Для нашего «истинного социалиста» характерно то, что в противоположности рантье и пролетариев он видит «полюсы нашего общества». Эта противоположность, которая существовала почти на всех более или менее развитых ступенях общественной жизни и о которой с незапамятных времён разглагольствовали все моралисты, была снова выдвинута в самом начале пролетарского движения, в то время, когда пролетариат имел ещё общие интересы с промышленной и мелкой буржуазией. Ср., например, произведения Коббета и П. Л. Курье или же Сен-Симона, который первоначально причислял ещё промышленных капиталистов к travailleurs{348} в противоположность oisifs{349}, рантье. Высказать эту банальность о противоположности пролетариев и рантье, но не на обыкновенном языке, а на священном философском языке, и дать этой детски-наивной мысли не соответствующее ей, а какое-то заоблачное, абстрактное выражение, — к этому сводится здесь, как и во всех других случаях, основательность немецкой науки, получившей своё завершение в «истинном социализме». Венцом этой основательности является заключение. Здесь наш «истинный социалист» превращает совершенно различные ступени развития пролетариев и рантье в «одну единственную ступень развития», ибо он может обойти молчанием реальные ступени их развития, подведя их под философскую рубрику: «зависимость от вещей вне их». Здесь «истинный социализм» нашёл ту ступень развития, на которой различие всех ступеней развития в трёх царствах природы, в геологии и истории исчезает бесследно.
Несмотря на свою ненависть к «зависимости от вещей вне его», наш «истинный социалист» всё же признаёт, что он зависит от них, «так как продукты», т. е. эти самые вещи, «необходимы для деятельности» и «для истинной жизни». Это стыдливое признание понадобилось нашему автору для того, чтобы проложить путь философской конструкции общности имущества — конструкции, которая доходит до столь явной бессмыслицы, что достаточно лишь обратить внимание читателя на неё.
Теперь мы обращаемся к первому из цитированных выше положений. Здесь снова выдвигается положение, что для деятельности и наслаждения необходима «независимость от вещей». Деятельность и наслаждение «определяются» «своеобразием человека». Вместо того, чтобы искать это своеобразие в деятельности и наслаждении окружающих его людей, — причём он очень скоро увидел бы, какую роль играют при этом также и находящиеся вне нас продукты, — он толкует о «совпадении» их обоих в «своеобразии человека». Вместо того, чтобы понять своеобразие людей как следствие их деятельности и обусловленного ею способа наслаждения, он объясняет деятельность и наслаждение «своеобразием человека», чем, конечно, ликвидируется возможность всякой дальнейшей дискуссии.

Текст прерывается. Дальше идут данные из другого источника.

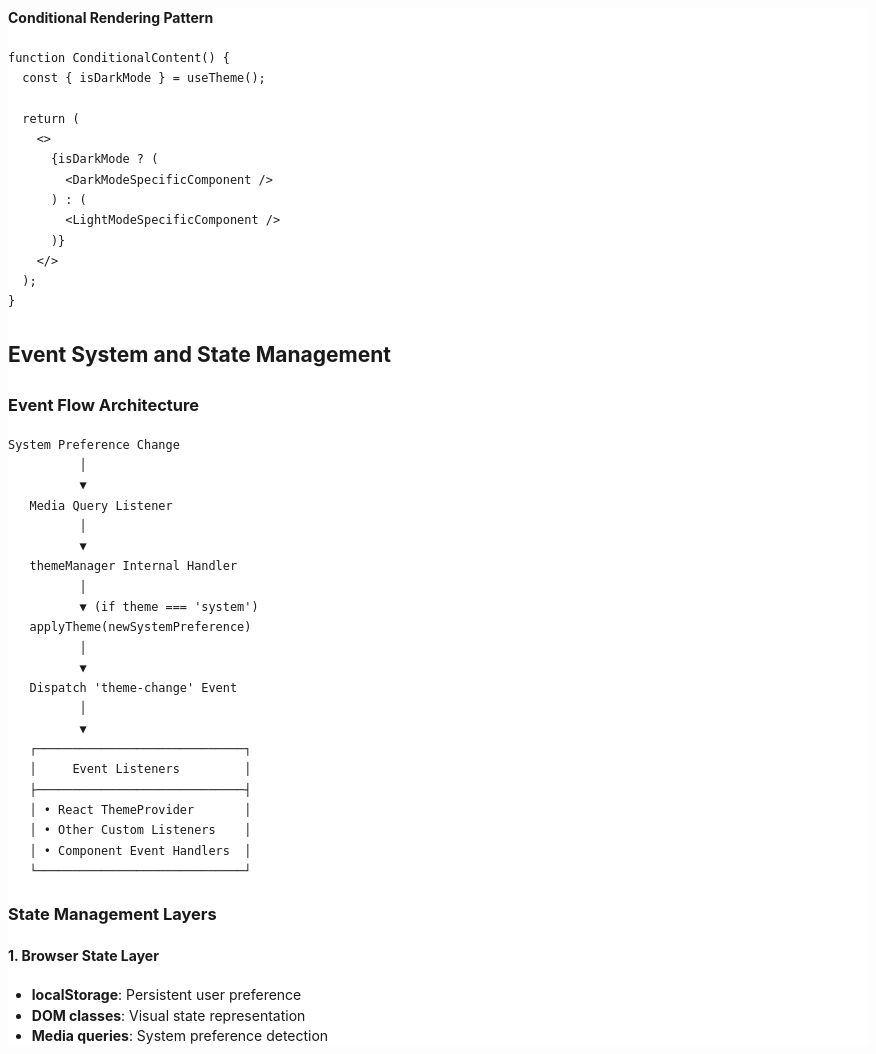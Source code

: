 #### Conditional Rendering Pattern
```tsx
function ConditionalContent() {
  const { isDarkMode } = useTheme();
  
  return (
    <>
      {isDarkMode ? (
        <DarkModeSpecificComponent />
      ) : (
        <LightModeSpecificComponent />
      )}
    </>
  );
}
```

## Event System and State Management

### Event Flow Architecture

```
System Preference Change
          │
          ▼
   Media Query Listener
          │
          ▼
   themeManager Internal Handler
          │
          ▼ (if theme === 'system')
   applyTheme(newSystemPreference)
          │
          ▼
   Dispatch 'theme-change' Event
          │
          ▼
   ┌─────────────────────────────┐
   │     Event Listeners         │
   ├─────────────────────────────┤
   │ • React ThemeProvider       │
   │ • Other Custom Listeners    │
   │ • Component Event Handlers  │
   └─────────────────────────────┘
```

### State Management Layers

#### 1. Browser State Layer
- **localStorage**: Persistent user preference
- **DOM classes**: Visual state representation
- **Media queries**: System preference detection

От действительного поведения индивида он снова спасается в лоно своего невыразимого, недоступного своеобразия. Мы видим здесь, кроме того, что понимают «истинные социалисты» под «свободной деятельностью». Наш автор неосторожно выдаёт свою тайну, когда говорит, что она — такая деятельность, которая «не определяется вещами вне нас»; это значит: она — actus purus, чистая, абсолютная деятельность, деятельность, которая есть не что иное, как только деятельность и, в последнем счёте, снова сводится к иллюзии «чистого мышления». Эта чистая деятельность, разумеется, совершенно оскверняется, когда у неё оказывается материальный субстрат и материальный результат; «истинный социалист» занимается подобной осквернённой деятельностью только с крайней неохотой и презирает её продукт, который называется уже не «результатом», а «только отбросом человека» (стр. 169). Поэтому субъектом, лежащим в основе этой чистой деятельности, ни в коем случае не может быть реальный чувственный человек, а только мыслящий дух. Истолкованная таким образом на немецкий лад «свободная деятельность» есть лишь другая формула для вышеупомянутой «безусловной, свободной от предпосылок, свободы». Насколько, впрочем, эта болтовня о свободной деятельности, которая служит «истинным социалистам» лишь для прикрытия своего незнакомства с действительным производством, сводится в последнем счёте к «чистому мышлению», — это наш автор доказывает уже тем, что его последним словом является постулат о познании в истинном смысле.
«Это обособление обеих главных партий нашего времени» (именно французского грубого коммунизма и немецкого социализма) «является результатом развития последних двух лет, которое началось именно с «Философии действия» Гесса — в «Двадцать одном листе» Гервега. Поэтому настало время осветить лозунги общественных партий несколько обстоятельней» (стр. 173).